For their extensive fundraising efforts for Belgium during World War I, Margaret Reynolds and Elsie Nixon were officially recognised as Queen Elisabeth of Belgium Medal holders with Mullie dedicating plaques to their graves.

Margaret Reynolds and Elsie Nixon ran the women’s committee of the Cambridge Patriotic Association, raising thousands of pounds for Belgium. They were two of 33 women in New Zealand to be awarded the Queen Elisabeth medal for service to Belgium in WWI.

Across New Zealand, from the break out of WW1 up to 1920, an estimated £5.7 million ($500 million) was raised for patriotic causes in Europe.

As part of the centenary of World War I, the Belgian government wanted to restore the graves of Queen Elisabeth medal recipients and mark them with a special plaque to commemorate their services.

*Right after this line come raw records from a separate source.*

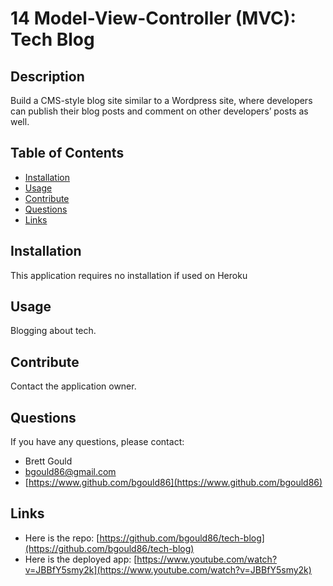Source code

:# 14 Model-View-Controller (MVC): Tech Blog

## Description

Build a CMS-style blog site similar to a Wordpress site, where developers can publish their blog posts and comment on other developers’ posts as well. 

## Table of Contents

- [Installation](#installation)
- [Usage](#usage)
- [Contribute](#contribute)
- [Questions](#questions)
- [Links](#links)

## Installation

This application requires no installation if used on Heroku

## Usage

Blogging about tech.

## Contribute

Contact the application owner.

## Questions

If you have any questions, please contact:

- Brett Gould
- bgould86@gmail.com
- [https://www.github.com/bgould86](https://www.github.com/bgould86)

## Links

- Here is the repo: [https://github.com/bgould86/tech-blog](https://github.com/bgould86/tech-blog)
- Here is the deployed app: [https://www.youtube.com/watch?v=JBBfY5smy2k](https://www.youtube.com/watch?v=JBBfY5smy2k)
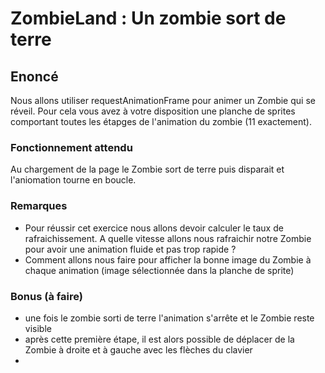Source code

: # ZombieLand : Un zombie sort de terre

## Enoncé
Nous allons utiliser requestAnimationFrame pour animer un Zombie qui se réveil.
Pour cela vous avez à votre disposition une planche de sprites comportant toutes les étapges de l'animation du zombie (11 exactement).

### Fonctionnement attendu
Au chargement de la page le Zombie sort de terre puis disparait et l'aniomation tourne en boucle.

### Remarques

 - Pour réussir cet exercice nous allons devoir calculer le taux de rafraichissement. A quelle vitesse allons nous rafraichir notre Zombie pour avoir une animation fluide et pas trop rapide ?
 - Comment allons nous faire pour afficher la bonne image du Zombie à chaque animation (image sélectionnée dans la planche de sprite)

### Bonus (à faire)

- une fois le zombie sorti de terre l'animation s'arrête et le Zombie reste visible
- après cette première étape, il est alors possible de déplacer de la Zombie à droite et à gauche avec les flèches du clavier
- 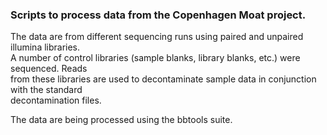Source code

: ### Scripts to process data from the Copenhagen Moat project.
 
The data are from different sequencing runs using paired and unpaired illumina libraries.  
A number of control libraries (sample blanks, library blanks, etc.) were sequenced. Reads  
from these libraries are used to decontaminate sample data in conjunction with the standard  
decontamination files.

The data are being processed using the bbtools suite.

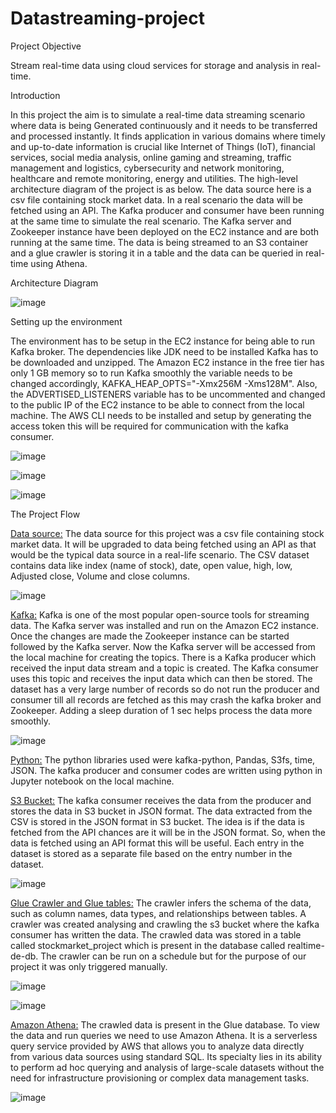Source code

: # Datastreaming-project

Project Objective

Stream real-time data using cloud services for storage and analysis in real-time.

Introduction

In this project the aim is to simulate a real-time data streaming scenario where data is being Generated continuously and it needs to be transferred and processed instantly. It finds application in various domains where timely and up-to-date information is crucial like Internet of Things (IoT), financial services, social media analysis, online gaming and streaming, traffic management and logistics, cybersecurity and network monitoring, healthcare and remote monitoring, energy and utilities. The high-level architecture diagram of the project is as below.
The data source here is a csv file containing stock market data. In a real scenario the data will be fetched using an API. The Kafka producer and consumer have been running at the same time to simulate the real scenario. The Kafka server and Zookeeper instance have been deployed on the EC2 instance and are both running at the same time. The data is being streamed to an S3 container and a glue crawler is storing it in a table and the data can be queried in real-time using Athena.

Architecture Diagram


![image](https://github.com/DataCounsel/Datastreaming-project/assets/71335870/3aae44fa-5e63-4c23-ad38-b2f5360334e6)



Setting up the environment

The environment has to be setup in the EC2 instance for being able to run Kafka broker. The dependencies like JDK need to be installed Kafka has to be downloaded and unzipped. The Amazon EC2 instance in the free tier has only 1 GB memory so to run Kafka smoothly the variable needs to be  changed accordingly, KAFKA_HEAP_OPTS="-Xmx256M -Xms128M". Also, the ADVERTISED_LISTENERS variable has to be uncommented and changed to the public IP of the EC2 instance to be able to connect from the local machine. The AWS CLI needs to be installed and setup by generating the access token this will be required for communication with the kafka consumer.

 
 ![image](https://github.com/DataCounsel/Datastreaming-project/assets/71335870/2b49c289-e98f-4f4c-bde2-c135d6475427)
 
 ![image](https://github.com/DataCounsel/Datastreaming-project/assets/71335870/bf9d291b-4c7c-4b79-9247-b25caf3d40a2)


![image](https://github.com/DataCounsel/Datastreaming-project/assets/71335870/7b8b8052-cb02-4aac-b207-a76af0869388)

 

The Project Flow

<ins>Data source:</ins> The data source for this project was a csv file containing stock market data. It will be upgraded to data being fetched using an API as that would be the typical data source in a real-life scenario. The CSV dataset contains data like index (name of stock), date, open value, high, low, Adjusted close, Volume and close columns. 

![image](https://github.com/DataCounsel/Datastreaming-project/assets/71335870/1c7ffe05-7012-47e3-8ffd-60c084205ae9)
 

<ins>Kafka:</ins> Kafka is one of the most popular open-source tools for streaming data. The Kafka server was installed and run on the Amazon EC2 instance. 
Once the changes are made the Zookeeper instance can be started followed by the Kafka server. Now the Kafka server will be accessed from the local machine for creating the topics. There is a Kafka producer which received the input data stream and a topic is created. The Kafka consumer uses this topic and receives the input data which can then be stored. The dataset has a very large number of records so do not run the producer and consumer till all records are fetched as this may crash the kafka broker and Zookeeper. Adding a sleep duration of 1 sec helps process the data more smoothly.

![image](https://github.com/DataCounsel/Datastreaming-project/assets/71335870/c9a93e93-9ac5-4278-a3a9-2185ed21cc79)

<ins>Python:</ins> The python libraries used were kafka-python, Pandas, S3fs, time, JSON. The kafka producer and consumer codes are written using python in Jupyter notebook on the local machine.



<ins>S3 Bucket:</ins> The kafka consumer receives the data from the producer and stores the data in S3 bucket in JSON format. The data extracted from the CSV is stored in the JSON format in S3 bucket. The idea is if the data is fetched from the API chances are it will be in the JSON format. So, when the data is fetched using an API format this will be useful. Each entry in the dataset is stored as a separate file based on the entry number in the dataset. 

![image](https://github.com/DataCounsel/Datastreaming-project/assets/71335870/a65eabb3-9823-4786-b72f-54983d3b4af3)


<ins>Glue Crawler and Glue tables:</ins> The crawler infers the schema of the data, such as column names, data types, and relationships between tables. A crawler was created analysing and crawling the s3 bucket where the kafka consumer has written the data. The crawled data was stored in a table called stockmarket_project which is present in the database called realtime-de-db. The crawler can be run on a schedule but for the purpose of our project it was only triggered manually. 

 ![image](https://github.com/DataCounsel/Datastreaming-project/assets/71335870/6cae882a-0151-4882-aa18-0f2109f13b42)


 ![image](https://github.com/DataCounsel/Datastreaming-project/assets/71335870/39067148-cdc8-40b6-9342-fcadf4d64a21)


<ins>Amazon Athena:</ins> The crawled data is present in the Glue database. To view the data and run queries we need to use Amazon Athena. It is a serverless query service provided by AWS that allows you to analyze data directly from various data sources using standard SQL. Its specialty lies in its ability to perform ad hoc querying and analysis of large-scale datasets without the need for infrastructure provisioning or complex data management tasks.
 

![image](https://github.com/DataCounsel/Datastreaming-project/assets/71335870/5acb3665-8f75-4118-86ad-6bcb2615e2c2)




								


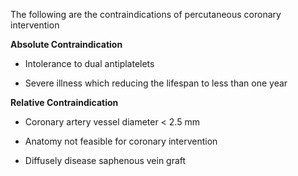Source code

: The following are the contraindications of percutaneous coronary intervention

**Absolute Contraindication**

- Intolerance to dual antiplatelets

- Severe illness which reducing the lifespan to less than one year

**Relative Contraindication**

- Coronary artery vessel diameter < 2.5 mm

- Anatomy not feasible for coronary intervention

- Diffusely disease saphenous vein graft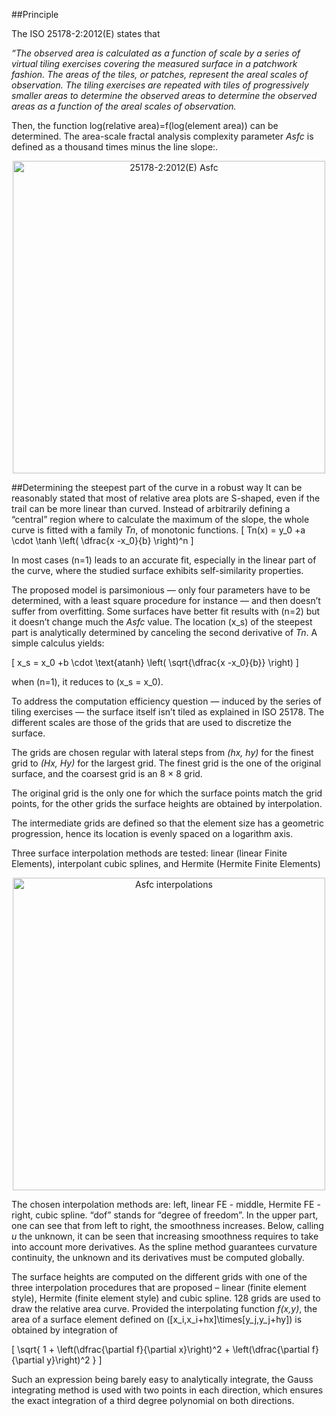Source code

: 
##Principle


The ISO 25178-2:2012(E) states that

*“The observed area is calculated as a function of scale by a series of
virtual tiling exercises covering the measured surface in a patchwork fashion. The areas of the tiles, or patches,
represent the areal scales of observation. The tiling exercises are repeated with tiles of progressively smaller areas to
determine the observed areas to determine the observed areas as a function of the areal scales of observation.*

Then, the function log(relative area)=f(log(element area)) can be determined.
The area-scale fractal analysis complexity parameter *Asfc* is defined as a thousand times minus the line slope:.

<p style="text-align:center;"><img src="../media/Asfc.png" alt="25178-2:2012(E) Asfc" width="500px"/></p>

##Determining the steepest part of the curve in a robust way
It can be reasonably stated that most of relative area plots are S-shaped, even if the trail can be more linear
than curved. Instead of arbitrarily defining a “central” region where to calculate the maximum of the slope, the whole
curve is fitted with a family *Tn*, of monotonic functions.
\[
   Tn(x) = y_0 +a \cdot \tanh \left( \dfrac{x -x_0}{b} \right)^n
\]

In most cases \(n=1\) leads to an accurate fit, especially in the linear part of the curve, where the studied surface exhibits
self-similarity properties.

The proposed model is parsimonious — only four parameters have to be determined, with a
least square procedure for instance — and then doesn’t suffer from overfitting. Some surfaces have better fit results with
\(n=2\) but it doesn’t change much the *Asfc* value. The location \(x_s\) of the steepest part is analytically determined by
canceling the second derivative of *Tn*. A simple calculus yields:

\[
   x_s = x_0 +b \cdot \text{atanh} \left( \sqrt{\dfrac{x -x_0}{b}} \right)
\]

when \(n=1\), it reduces to \(x_s = x_0\).

To address the computation efficiency question — induced by the series of tiling exercises — the surface itself
isn’t tiled as explained in ISO 25178. The different scales are those of the grids that are used to discretize the surface.

The grids are chosen regular with lateral steps from *(hx, hy)* for the finest grid to *(Hx, Hy)* for the largest grid. The finest
grid is the one of the original surface, and the coarsest grid is an 8 × 8 grid.

The original grid is the only one for which the surface points match the grid points, for the other grids the surface heights are obtained by interpolation.

The intermediate grids are defined so that the element size has a geometric progression, hence its location is evenly spaced on a logarithm axis.

Three surface interpolation methods are tested: linear (linear Finite Elements), interpolant cubic splines, and Hermite
(Hermite Finite Elements)

<p style="text-align:center;"><img src="../media/Asfc_interp.png" alt="Asfc interpolations" width="500px"/></p>

The chosen interpolation methods are: left, linear FE - middle, Hermite FE -  right, cubic spline. “dof” stands for “degree of
freedom”. In the upper part, one can see that from left to right, the smoothness increases. Below, calling *u* the unknown, it can be
seen that increasing smoothness requires to take into account more derivatives. As the spline method guarantees curvature continuity,
the unknown and its derivatives must be computed globally.

The surface heights are computed on the different grids with one of the three interpolation procedures that are
proposed – linear (finite element style), Hermite (finite element style) and cubic spline. 128 grids are used to draw the
relative area curve.
Provided the interpolating function *f(x,y)*, the area of a surface element defined on \([x_i,x_i+hx]\times[y_j,y_j+hy]\) is obtained
by integration of

\[
   \sqrt{ 1 + \left(\dfrac{\partial f}{\partial x}\right)^2 + \left(\dfrac{\partial f}{\partial y}\right)^2 }
\]

Such an expression being barely easy to analytically integrate, the Gauss integrating method is used with two points in each direction,
which ensures the exact integration of a third degree polynomial on both directions.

Belgian Ambassador Marc Mullie and the crowd pay respects to Margaret Reynolds’ grave after revealing the new plaque.

His Excellency Marc Mullie said during the ceremony on Tuesday morning that Margaret and Elsie would be very proud with the turn out of family members and Cambridge residents.

He shared his own family’s WW1 history; his grandfather was born on a family farm in Belgium which was under German occupation at the time, and by the end of the war the farm was destroyed. It left vivid memories for his family, which he said was important to pass on to the next generation.

“And that’s precisely why we’re here today,” he said, “to recognise people who were role models and showed exceptional commitment to do something about human suffering far away.

“You usually think of soldiers that went abroad, but we should not forget there were heroes here too, the family members and those who raised funds.”

Margaret’s great grandson Gavin Reynolds said it was inspirational what the women had achieved and appreciated what was being done to commemorate them.

“It’s amazing to see the generosity of what people did back then, and great that people are still doing something good today to remember them.”